The problem:
Word for word, copy all the data and drop the pictures.

Records from a data collection:

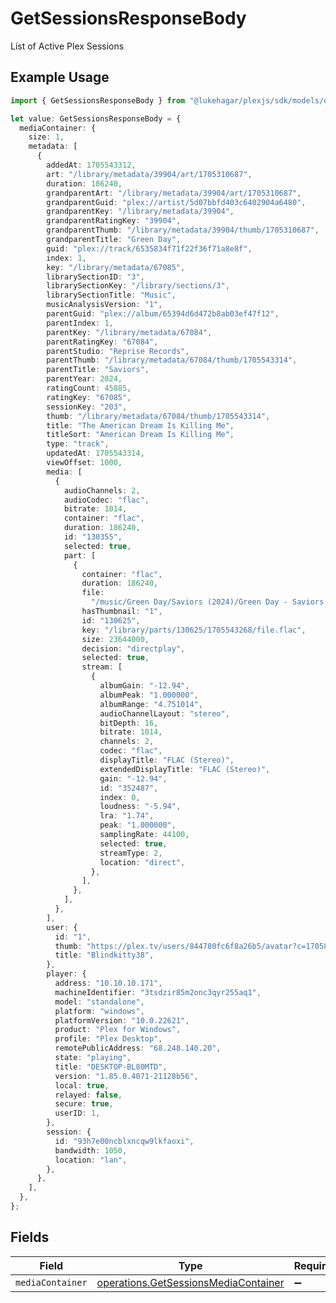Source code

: # GetSessionsResponseBody

List of Active Plex Sessions

## Example Usage

```typescript
import { GetSessionsResponseBody } from "@lukehagar/plexjs/sdk/models/operations";

let value: GetSessionsResponseBody = {
  mediaContainer: {
    size: 1,
    metadata: [
      {
        addedAt: 1705543312,
        art: "/library/metadata/39904/art/1705310687",
        duration: 186240,
        grandparentArt: "/library/metadata/39904/art/1705310687",
        grandparentGuid: "plex://artist/5d07bbfd403c6402904a6480",
        grandparentKey: "/library/metadata/39904",
        grandparentRatingKey: "39904",
        grandparentThumb: "/library/metadata/39904/thumb/1705310687",
        grandparentTitle: "Green Day",
        guid: "plex://track/6535834f71f22f36f71a8e8f",
        index: 1,
        key: "/library/metadata/67085",
        librarySectionID: "3",
        librarySectionKey: "/library/sections/3",
        librarySectionTitle: "Music",
        musicAnalysisVersion: "1",
        parentGuid: "plex://album/65394d6d472b8ab03ef47f12",
        parentIndex: 1,
        parentKey: "/library/metadata/67084",
        parentRatingKey: "67084",
        parentStudio: "Reprise Records",
        parentThumb: "/library/metadata/67084/thumb/1705543314",
        parentTitle: "Saviors",
        parentYear: 2024,
        ratingCount: 45885,
        ratingKey: "67085",
        sessionKey: "203",
        thumb: "/library/metadata/67084/thumb/1705543314",
        title: "The American Dream Is Killing Me",
        titleSort: "American Dream Is Killing Me",
        type: "track",
        updatedAt: 1705543314,
        viewOffset: 1000,
        media: [
          {
            audioChannels: 2,
            audioCodec: "flac",
            bitrate: 1014,
            container: "flac",
            duration: 186240,
            id: "130355",
            selected: true,
            part: [
              {
                container: "flac",
                duration: 186240,
                file:
                  "/music/Green Day/Saviors (2024)/Green Day - Saviors - 01 - The American Dream Is Killing Me.flac",
                hasThumbnail: "1",
                id: "130625",
                key: "/library/parts/130625/1705543268/file.flac",
                size: 23644000,
                decision: "directplay",
                selected: true,
                stream: [
                  {
                    albumGain: "-12.94",
                    albumPeak: "1.000000",
                    albumRange: "4.751014",
                    audioChannelLayout: "stereo",
                    bitDepth: 16,
                    bitrate: 1014,
                    channels: 2,
                    codec: "flac",
                    displayTitle: "FLAC (Stereo)",
                    extendedDisplayTitle: "FLAC (Stereo)",
                    gain: "-12.94",
                    id: "352487",
                    index: 0,
                    loudness: "-5.94",
                    lra: "1.74",
                    peak: "1.000000",
                    samplingRate: 44100,
                    selected: true,
                    streamType: 2,
                    location: "direct",
                  },
                ],
              },
            ],
          },
        ],
        user: {
          id: "1",
          thumb: "https://plex.tv/users/844780fc6f8a26b5/avatar?c=1705853661",
          title: "Blindkitty38",
        },
        player: {
          address: "10.10.10.171",
          machineIdentifier: "3tsdzir85m2onc3qyr255aq1",
          model: "standalone",
          platform: "windows",
          platformVersion: "10.0.22621",
          product: "Plex for Windows",
          profile: "Plex Desktop",
          remotePublicAddress: "68.248.140.20",
          state: "playing",
          title: "DESKTOP-BL80MTD",
          version: "1.85.0.4071-21128b56",
          local: true,
          relayed: false,
          secure: true,
          userID: 1,
        },
        session: {
          id: "93h7e00ncblxncqw9lkfaoxi",
          bandwidth: 1050,
          location: "lan",
        },
      },
    ],
  },
};
```

## Fields

| Field                                                                                               | Type                                                                                                | Required                                                                                            | Description                                                                                         |
| --------------------------------------------------------------------------------------------------- | --------------------------------------------------------------------------------------------------- | --------------------------------------------------------------------------------------------------- | --------------------------------------------------------------------------------------------------- |
| `mediaContainer`                                                                                    | [operations.GetSessionsMediaContainer](../../../sdk/models/operations/getsessionsmediacontainer.md) | :heavy_minus_sign:                                                                                  | N/A                                                                                                 |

Task result:
Source code

: # GetSessionsResponseBody

List of Active Plex Sessions

## Example Usage

```typescript
import { GetSessionsResponseBody } from "@lukehagar/plexjs/sdk/models/operations";

let value: GetSessionsResponseBody = {
  mediaContainer: {
    size: 1,
    metadata: [
      {
        addedAt: 1705543312,
        art: "/library/metadata/39904/art/1705310687",
        duration: 186240,
        grandparentArt: "/library/metadata/39904/art/1705310687",
        grandparentGuid: "plex://artist/5d07bbfd403c6402904a6480",
        grandparentKey: "/library/metadata/39904",
        grandparentRatingKey: "39904",
        grandparentThumb: "/library/metadata/39904/thumb/1705310687",
        grandparentTitle: "Green Day",
        guid: "plex://track/6535834f71f22f36f71a8e8f",
        index: 1,
        key: "/library/metadata/67085",
        librarySectionID: "3",
        librarySectionKey: "/library/sections/3",
        librarySectionTitle: "Music",
        musicAnalysisVersion: "1",
        parentGuid: "plex://album/65394d6d472b8ab03ef47f12",
        parentIndex: 1,
        parentKey: "/library/metadata/67084",
        parentRatingKey: "67084",
        parentStudio: "Reprise Records",
        parentThumb: "/library/metadata/67084/thumb/1705543314",
        parentTitle: "Saviors",
        parentYear: 2024,
        ratingCount: 45885,
        ratingKey: "67085",
        sessionKey: "203",
        thumb: "/library/metadata/67084/thumb/1705543314",
        title: "The American Dream Is Killing Me",
        titleSort: "American Dream Is Killing Me",
        type: "track",
        updatedAt: 1705543314,
        viewOffset: 1000,
        media: [
          {
            audioChannels: 2,
            audioCodec: "flac",
            bitrate: 1014,
            container: "flac",
            duration: 186240,
            id: "130355",
            selected: true,
            part: [
              {
                container: "flac",
                duration: 186240,
                file:
                  "/music/Green Day/Saviors (2024)/Green Day - Saviors - 01 - The American Dream Is Killing Me.flac",
                hasThumbnail: "1",
                id: "130625",
                key: "/library/parts/130625/1705543268/file.flac",
                size: 23644000,
                decision: "directplay",
                selected: true,
                stream: [
                  {
                    albumGain: "-12.94",
                    albumPeak: "1.000000",
                    albumRange: "4.751014",
                    audioChannelLayout: "stereo",
                    bitDepth: 16,
                    bitrate: 1014,
                    channels: 2,
                    codec: "flac",
                    displayTitle: "FLAC (Stereo)",
                    extendedDisplayTitle: "FLAC (Stereo)",
                    gain: "-12.94",
                    id: "352487",
                    index: 0,
                    loudness: "-5.94",
                    lra: "1.74",
                    peak: "1.000000",
                    samplingRate: 44100,
                    selected: true,
                    streamType: 2,
                    location: "direct",
                  },
                ],
              },
            ],
          },
        ],
        user: {
          id: "1",
          thumb: "https://plex.tv/users/844780fc6f8a26b5/avatar?c=1705853661",
          title: "Blindkitty38",
        },
        player: {
          address: "10.10.10.171",
          machineIdentifier: "3tsdzir85m2onc3qyr255aq1",
          model: "standalone",
          platform: "windows",
          platformVersion: "10.0.22621",
          product: "Plex for Windows",
          profile: "Plex Desktop",
          remotePublicAddress: "68.248.140.20",
          state: "playing",
          title: "DESKTOP-BL80MTD",
          version: "1.85.0.4071-21128b56",
          local: true,
          relayed: false,
          secure: true,
          userID: 1,
        },
        session: {
          id: "93h7e00ncblxncqw9lkfaoxi",
          bandwidth: 1050,
          location: "lan",
        },
      },
    ],
  },
};
```

## Fields

| Field                                                                                               | Type                                                                                                | Required                                                                                            | Description                                                                                         |
| --------------------------------------------------------------------------------------------------- | --------------------------------------------------------------------------------------------------- | --------------------------------------------------------------------------------------------------- | --------------------------------------------------------------------------------------------------- |
| `mediaContainer`                                                                                    | [operations.GetSessionsMediaContainer](../../../sdk/models/operations/getsessionsmediacontainer.md) | :heavy_minus_sign:                                                                                  | N/A                                                                                                 |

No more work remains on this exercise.